Binay, Saguisag file 25th petition vs anti-terror law
The petitioners named President Duterte in their list of respondents along with Executive Secretary Salvador Medialdea, the Senate represented by Senate President Vicente Sotto III and the House of Representatives represented by Speaker Alan Peter Cayetano.
Boy Santos
Binay, Saguisag file 25th petition vs anti-terror law
Evelyn Macairan (The Philippine Star) - August 7, 2020 - 12:00am

MANILA, Philippines — Former vice president Jejomar Binay and former senator Rene Saguisag yesterday led a group of lawyers in filing the 25th petition questioning the constitutionality of the Anti-Terrorism Act of 2020 (ATA) before the Supreme Court (SC).

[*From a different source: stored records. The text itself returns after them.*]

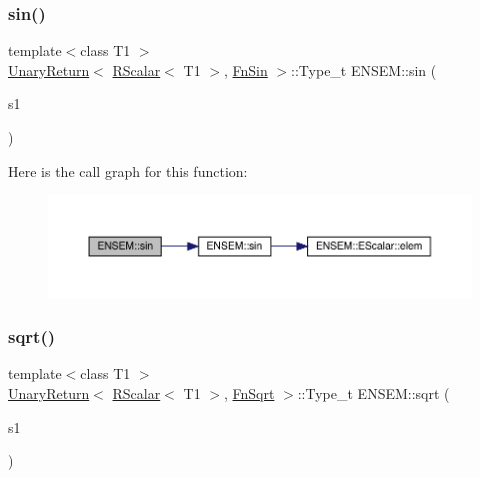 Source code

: \subsubsection{\texorpdfstring{sin()}{sin()}}
{\footnotesize\ttfamily template$<$class T1 $>$ \\
\mbox{\hyperlink{structENSEM_1_1UnaryReturn}{Unary\+Return}}$<$ \mbox{\hyperlink{classENSEM_1_1RScalar}{R\+Scalar}}$<$ T1 $>$, \mbox{\hyperlink{structENSEM_1_1FnSin}{Fn\+Sin}} $>$\+::Type\+\_\+t E\+N\+S\+E\+M\+::sin (\begin{DoxyParamCaption}\item[{const \mbox{\hyperlink{classENSEM_1_1RScalar}{R\+Scalar}}$<$ T1 $>$ \&}]{s1 }\end{DoxyParamCaption})\hspace{0.3cm}{\ttfamily [inline]}}

Here is the call graph for this function\+:\nopagebreak
\begin{figure}[H]
\begin{center}
\leavevmode
\includegraphics[width=350pt]{d9/ded/group__rscalar_ga60f574c6e8f0da11360b8c41c46490a5_cgraph}
\end{center}
\end{figure}
\mbox{\label{group__rscalar_ga1f127fac0ef1cb032c7bd632657439bf}} 
\subsubsection{\texorpdfstring{sqrt()}{sqrt()}}
{\footnotesize\ttfamily template$<$class T1 $>$ \\
\mbox{\hyperlink{structENSEM_1_1UnaryReturn}{Unary\+Return}}$<$ \mbox{\hyperlink{classENSEM_1_1RScalar}{R\+Scalar}}$<$ T1 $>$, \mbox{\hyperlink{structENSEM_1_1FnSqrt}{Fn\+Sqrt}} $>$\+::Type\+\_\+t E\+N\+S\+E\+M\+::sqrt (\begin{DoxyParamCaption}\item[{const \mbox{\hyperlink{classENSEM_1_1RScalar}{R\+Scalar}}$<$ T1 $>$ \&}]{s1 }\end{DoxyParamCaption})\hspace{0.3cm}{\ttfamily [inline]}}


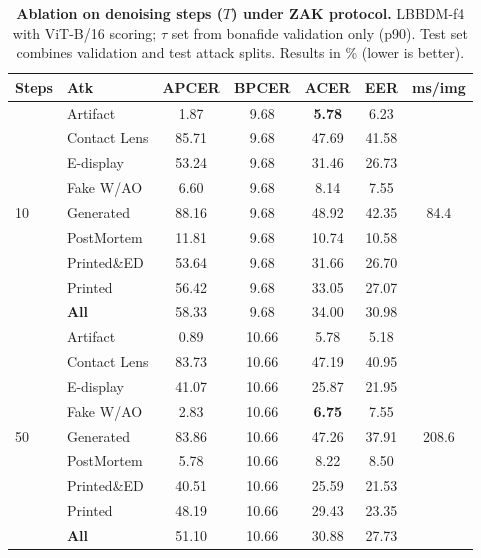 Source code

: \begin{table}[!htbp]
\centering
\scriptsize
\setlength{\tabcolsep}{3pt}
\caption{\textbf{Ablation on denoising steps ($T$) under ZAK protocol.}
LBBDM-f4 with ViT-B/16 scoring; $\tau$ set from bonafide validation only (p90).
Test set combines validation and test attack splits. Results in \% (lower is better).}
\label{tab:ablation_study2_zak}

\begin{tabular}{l l c c c c c}
\toprule
\textbf{Steps} & \textbf{Atk} & APCER & BPCER & ACER & EER & ms/img \\
\midrule

\multirow{9}{*}{10}
& Artifact             &   1.87 &   9.68 &  \textbf{5.78} &    6.23 & \multirow{9}{*}{84.4} \\
& Contact Lens         &  85.71 &   9.68 &          47.69 &   41.58 &  \\
& E-display            &  53.24 &   9.68 &          31.46 &   26.73 &  \\
& Fake W/AO            &   6.60 &   9.68 &           8.14 &    7.55 &  \\
& Generated            &  88.16 &   9.68 &          48.92 &   42.35 &  \\
& PostMortem           &  11.81 &   9.68 &          10.74 &   10.58 &  \\
& Printed\&ED          &  53.64 &   9.68 &          31.66 &   26.70 &  \\
& Printed              &  56.42 &   9.68 &          33.05 &   27.07 &  \\
& \textbf{All}             &  58.33 &   9.68 &          34.00 &   30.98 & \\
\midrule

\multirow{9}{*}{50}
& Artifact             &   0.89 &  10.66 &           5.78 &    5.18 & \multirow{9}{*}{208.6} \\
& Contact Lens         &  83.73 &  10.66 &          47.19 &   40.95 &  \\
& E-display            &  41.07 &  10.66 &          25.87 &   21.95 &  \\
& Fake W/AO            &   2.83 &  10.66 &  \textbf{6.75} &    7.55 &  \\
& Generated            &  83.86 &  10.66 &          47.26 &   37.91 &  \\
& PostMortem           &   5.78 &  10.66 &           8.22 &    8.50 &  \\
& Printed\&ED          &  40.51 &  10.66 &          25.59 &   21.53 &  \\
& Printed              &  48.19 &  10.66 &          29.43 &   23.35 &  \\
& \textbf{All}             &  51.10 &  10.66 &          30.88 &   27.73 & \\
\midrule


\end{tabular}
\end{table}

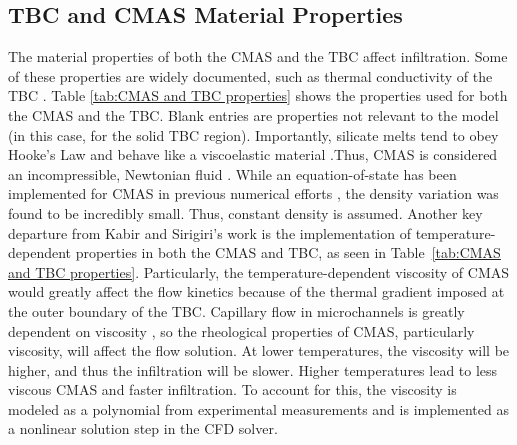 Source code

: \documentclass[%
 aip,
 amsmath,amssymb,
 reprint,%
]{revtex4-1}
\begin{document}
\subsection{TBC and CMAS Material Properties}
\label{subsec:CMAS/TBCProp}
The material properties of both the CMAS and the TBC affect infiltration. Some of these properties are widely documented, such as thermal conductivity of the TBC \cite{Han2023}. Table \ref{tab:CMAS and TBC properties} shows the properties used for both the CMAS and the TBC. Blank entries are properties not relevant to the model (in this case, for the solid TBC region). Importantly, silicate melts tend to obey Hooke's Law and behave like a viscoelastic material \cite{Sharon1997}.Thus, CMAS is considered an incompressible, Newtonian fluid \cite{Naraparaju2017,Naraparaju2019, Sharon1997}.  While an equation-of-state has been implemented for CMAS in previous numerical efforts \cite{Sirigiri2018}, the density variation was found to be incredibly small. Thus, constant density is assumed. 
Another key departure from Kabir and Sirigiri's work \cite{Kabir, Sirigiri2018} is the implementation of temperature-dependent properties in both the CMAS and TBC, as seen in Table~\ref{tab:CMAS and TBC properties}. Particularly, the temperature-dependent viscosity of CMAS would greatly affect the flow kinetics because of the thermal gradient imposed at the outer boundary of the TBC. Capillary flow in microchannels is greatly dependent on viscosity \cite{Washburn19213}, so the rheological properties of CMAS, particularly viscosity, will affect the flow solution. At lower temperatures, the viscosity will be higher, and thus the infiltration will be slower. Higher temperatures lead to less viscous CMAS and faster infiltration. To account for this, the viscosity is modeled as a polynomial from experimental measurements \cite{Naraparaju2019} and is implemented as a nonlinear solution step in the CFD solver.
\end{document}
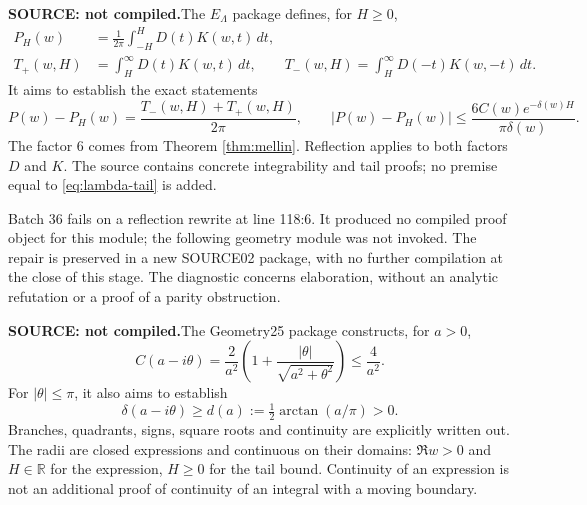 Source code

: \documentclass[11pt,a4paper]{article}
\theoremstyle{remark}
\newcommand{\Lam}{\Lambda}
\newcommand{\R}{\mathbb R}
\newcommand{\source}{\textbf{SOURCE: not compiled.}\space}
\begin{document}
\source The $E_\Lam$ package defines, for $H\ge0$,
\begin{align}
P_H(w)&=\frac1{2\pi}\int_{-H}^{H}D(t)K(w,t)\,dt,\\
T_+(w,H)&=\int_H^\infty D(t)K(w,t)\,dt,\qquad
T_-(w,H)=\int_H^\infty D(-t)K(w,-t)\,dt.
\end{align}
It aims to establish the exact statements
\begin{equation}\label{eq:lambda-tail}
P(w)-P_H(w)=\frac{T_-(w,H)+T_+(w,H)}{2\pi},\qquad
|P(w)-P_H(w)|\le
\frac{6C(w)e^{-\delta(w)H}}{\pi\delta(w)}.
\end{equation}
The factor 6 comes from Theorem \ref{thm:mellin}. Reflection applies to both
factors $D$ and $K$. The source contains concrete integrability and tail
proofs; no premise equal to \eqref{eq:lambda-tail} is added.

Batch 36 fails on a reflection rewrite at line 118:6. It produced no compiled
proof object for this module; the following geometry module was not invoked.
The repair is preserved in a new SOURCE02 package, with no further compilation
at the close of this stage. The diagnostic concerns elaboration, without
an analytic refutation or a proof of a parity obstruction.

\source The Geometry25 package constructs, for $a>0$,
\begin{equation}\label{eq:geometry}
C(a-i\theta)=\frac2{a^2}
\left(1+\frac{|\theta|}{\sqrt{a^2+\theta^2}}\right)\le\frac4{a^2}.
\end{equation}
For $|\theta|\le\pi$, it also aims to establish
\begin{equation}\label{eq:d}
\delta(a-i\theta)\ge d(a):=\tfrac12\arctan(a/\pi)>0.
\end{equation}
Branches, quadrants, signs, square roots and continuity are explicitly
written out. The radii are closed expressions and continuous on their domains:
$\Re w>0$ and $H\in\R$ for the expression, $H\ge0$ for the tail bound.
Continuity of an expression is not an additional proof of continuity of
an integral with a moving boundary.

\clearpage
\end{document}
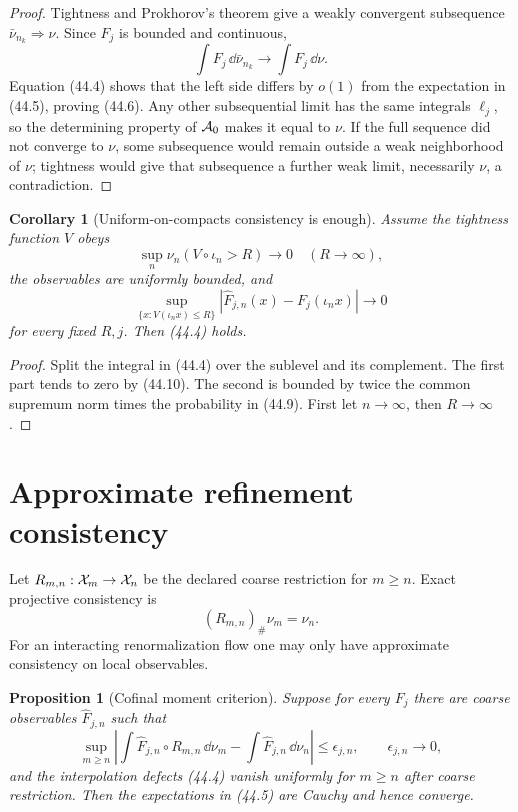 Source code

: \documentclass[11pt]{article}
\newtheorem{proposition}[theorem]{Proposition}
\newtheorem{corollary}[theorem]{Corollary}
\theoremstyle{remark}
\begin{document}
\begin{proof}
Tightness and Prokhorov's theorem give a weakly convergent
subsequence \(\bar\nu_{n_k}\Rightarrow\nu\).  Since \(F_j\) is
bounded and continuous,
\[
 \int F_j\,\dd\bar\nu_{n_k}\longrightarrow
 \int F_j\,\dd\nu.                                      \tag{44.8}
\]
Equation (44.4) shows that the left side differs by \(o(1)\) from
the expectation in (44.5), proving (44.6).  Any other subsequential
limit has the same integrals \(\ell_j\), so the determining property
of \({\cal A}_0\) makes it equal to \(\nu\).  If the full sequence
did not converge to \(\nu\), some subsequence would remain outside a
weak neighborhood of \(\nu\); tightness would give that subsequence
a further weak limit, necessarily \(\nu\), a contradiction.
\end{proof}

\begin{corollary}[Uniform-on-compacts consistency is enough]
\label{cor:v15v44-compact-consistency}
Assume the tightness function \(V\) obeys
\[
 \sup_n\nu_n(V\circ\iota_n>R)\longrightarrow0
 \quad(R\to\infty),                                     \tag{44.9}
\]
the observables are uniformly bounded, and
\[
 \sup_{\{x:V(\iota_nx)\leq R\}}
 |\widehat F_{j,n}(x)-F_j(\iota_nx)|
 \longrightarrow0                                      \tag{44.10}
\]
for every fixed \(R,j\).  Then (44.4) holds.
\end{corollary}

\begin{proof}
Split the integral in (44.4) over the sublevel and its complement.
The first part tends to zero by (44.10).  The second is bounded by
twice the common supremum norm times the probability in (44.9).
First let \(n\to\infty\), then \(R\to\infty\).
\end{proof}

\section{Approximate refinement consistency}

Let \(R_{m,n}:{\cal X}_m\to{\cal X}_n\) be the declared coarse
restriction for \(m\geq n\).  Exact projective consistency is
\[
 (R_{m,n})_\#\nu_m=\nu_n.                               \tag{44.11}
\]
For an interacting renormalization flow one may only have
approximate consistency on local observables.

\begin{proposition}[Cofinal moment criterion]
\label{prop:v15v44-cofinal}
Suppose for every \(F_j\) there are coarse observables
\(\widehat F_{j,n}\) such that
\[
 \sup_{m\geq n}
 \left|
 \int\widehat F_{j,n}\circ R_{m,n}\,\dd\nu_m
 -\int\widehat F_{j,n}\,\dd\nu_n
 \right|
 \leq\epsilon_{j,n},\qquad\epsilon_{j,n}\to0,            \tag{44.12}
\]
and the interpolation defects (44.4) vanish uniformly for
\(m\geq n\) after coarse restriction.  Then the expectations in
(44.5) are Cauchy and hence converge.
\end{proposition}
\end{document}
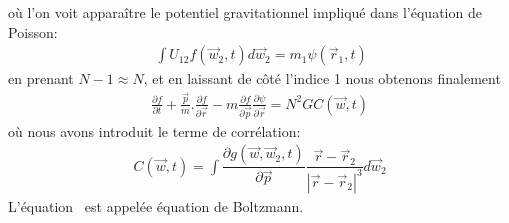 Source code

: où l'on voit apparaître le potentiel gravitationnel impliqué dans l'équation de Poisson:
\begin{align*}
	\displaystyle{\ \int U_{12}f\left(  \vec{w}_{2},t\right)  d\vec{w}_{2}=m_{1}\psi\left(  \vec{r}_{1},t\right)  }%
\end{align*}
en prenant $N-1\approx N$, et en laissant de côté l'indice 1 nous obtenons finalement
\begin{align}
	\frac{\partial f}{\partial t}+\frac{\vec{p}}{m}.\frac{\partial f}{\partial\vec{r}}-m\frac{\partial f}{\partial\vec{p}}\frac{\partial\psi
	}{\partial\vec{r}}=N^{2}GC\left(  \vec{w},t\right)  \label{boltzman}%
\end{align}
où nous avons introduit le terme de corrélation:
\begin{align*}
	C\left(  \vec{w},t\right)  =\displaystyle\int\dfrac{\partial g\left(\vec{w},\vec{w}_{2},t\right)  }{\partial\vec{p}}\dfrac{\vec{r}%
	-\vec{r}_{2}}{\left\vert \vec{r}-\vec{r}_{2}\right\vert ^{3}}d\vec{w}_{2}%
\end{align*}
L'équation~ est appelée équation de Boltzmann.

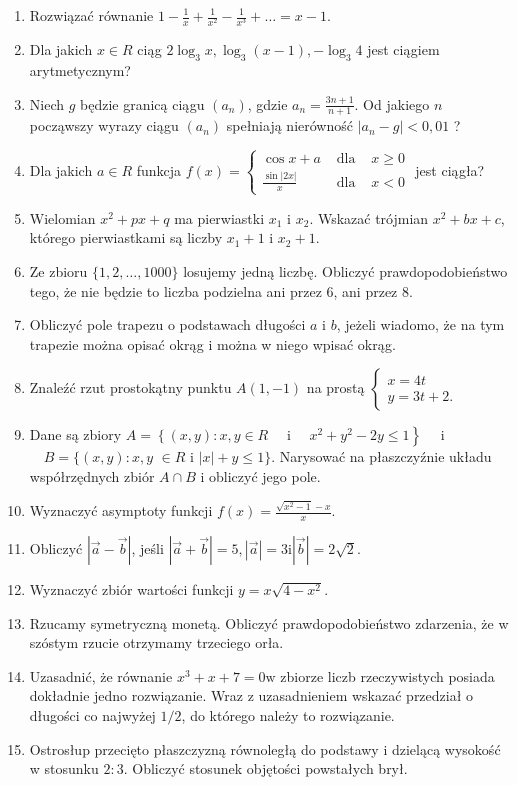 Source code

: \documentclass[10pt]{article}
\begin{document}
\begin{enumerate}
  \item Rozwiązać równanie \(1-\frac{1}{x}+\frac{1}{x^{2}}-\frac{1}{x^{3}}+\ldots=x-1\).
  \item Dla jakich \(x \in R\) ciąg \(2 \log _{3} x, \log _{3}(x-1),-\log _{3} 4\) jest ciągiem arytmetycznym?
  \item Niech \(g\) będzie granicą ciągu \(\left(a_{n}\right)\), gdzie \(a_{n}=\frac{3 n+1}{n+1}\). Od jakiego \(n\) począwszy wyrazy ciągu \(\left(a_{n}\right)\) spełniają nierówność \(\left|a_{n}-g\right|<0,01\) ?
  \item Dla jakich \(a \in R\) funkcja \(f(x)=\left\{\begin{array}{lll}\cos x+a & \text { dla } & x \geqslant 0 \\ \frac{\sin |2 x|}{x} & \text { dla } & x<0\end{array}\right.\) jest ciągła?
  \item Wielomian \(x^{2}+p x+q\) ma pierwiastki \(x_{1}\) i \(x_{2}\). Wskazać trójmian \(x^{2}+b x+c\), którego pierwiastkami są liczby \(x_{1}+1\) i \(x_{2}+1\).
  \item Ze zbioru \(\{1,2, \ldots, 1000\}\) losujemy jedną liczbę. Obliczyć prawdopodobieństwo tego, że nie będzie to liczba podzielna ani przez 6, ani przez 8.
  \item Obliczyć pole trapezu o podstawach długości \(a\) i \(b\), jeżeli wiadomo, że na tym trapezie można opisać okrąg i można w niego wpisać okrąg.
  \item Znaleźć rzut prostokątny punktu \(A(1,-1)\) na prostą \(\left\{\begin{array}{l}x=4 t \\ y=3 t+2 .\end{array}\right.\)
  \item Dane są zbiory \(A=\left\{(x, y): x, y \in R \quad\right.\) i \(\left.\quad x^{2}+y^{2}-2 y \leqslant 1\right\} \quad\) i \(\quad B=\{(x, y): x, y\) \(\in R\) i \(|x|+y \leqslant 1\}\). Narysować na płaszczyźnie układu współrzędnych zbiór \(A \cap B\) i obliczyć jego pole.
  \item Wyznaczyć asymptoty funkcji \(f(x)=\frac{\sqrt{x^{2}-1}-x}{x}\).
  \item Obliczyć \(|\vec{a}-\vec{b}|\), jeśli \(|\vec{a}+\vec{b}|=5,|\vec{a}|=3 \mathrm{i}|\vec{b}|=2 \sqrt{2}\).
  \item Wyznaczyć zbiór wartości funkcji \(y=x \sqrt{4-x^{2}}\).
  \item Rzucamy symetryczną monetą. Obliczyć prawdopodobieństwo zdarzenia, że w szóstym rzucie otrzymamy trzeciego orła.
  \item Uzasadnić, że równanie \(x^{3}+x+7=0 \mathrm{w}\) zbiorze liczb rzeczywistych posiada dokładnie jedno rozwiązanie. Wraz z uzasadnieniem wskazać przedział o długości co najwyżej \(1 / 2\), do którego należy to rozwiązanie.
  \item Ostrosłup przecięto płaszczyzną równoległą do podstawy i dzielącą wysokość w stosunku \(2: 3\). Obliczyć stosunek objętości powstałych brył.
\end{enumerate}
\end{document}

The petition for certiorari and prohibition with prayer for a writ of preliminary injunction and/or temporary restraining order (TRO) was filed by the Concerned Lawyers for Civil Liberties (CICL) led by Binay, Saguisag, former University of the President College of Law dean Pacifico Agabin, National Union of Peoples’ Lawyers (NUPL) president Edre Olalia, Adamson College of Law dean Anna Maria Abad, John Wesley School of Law and Governance, Wesleyan University-Philippines dean J.V. Bautista, former diplomat Anacleto Rei Lacanilao III, law professor Rose-Lisa Eisma-Osorio and lawyer Emmanuel Jabla.

The petitioners named President Duterte in their list of respondents along with Executive Secretary Salvador Medialdea, the Senate represented by Senate President Vicente Sotto III and the House of Representatives represented by Speaker Alan Peter Cayetano.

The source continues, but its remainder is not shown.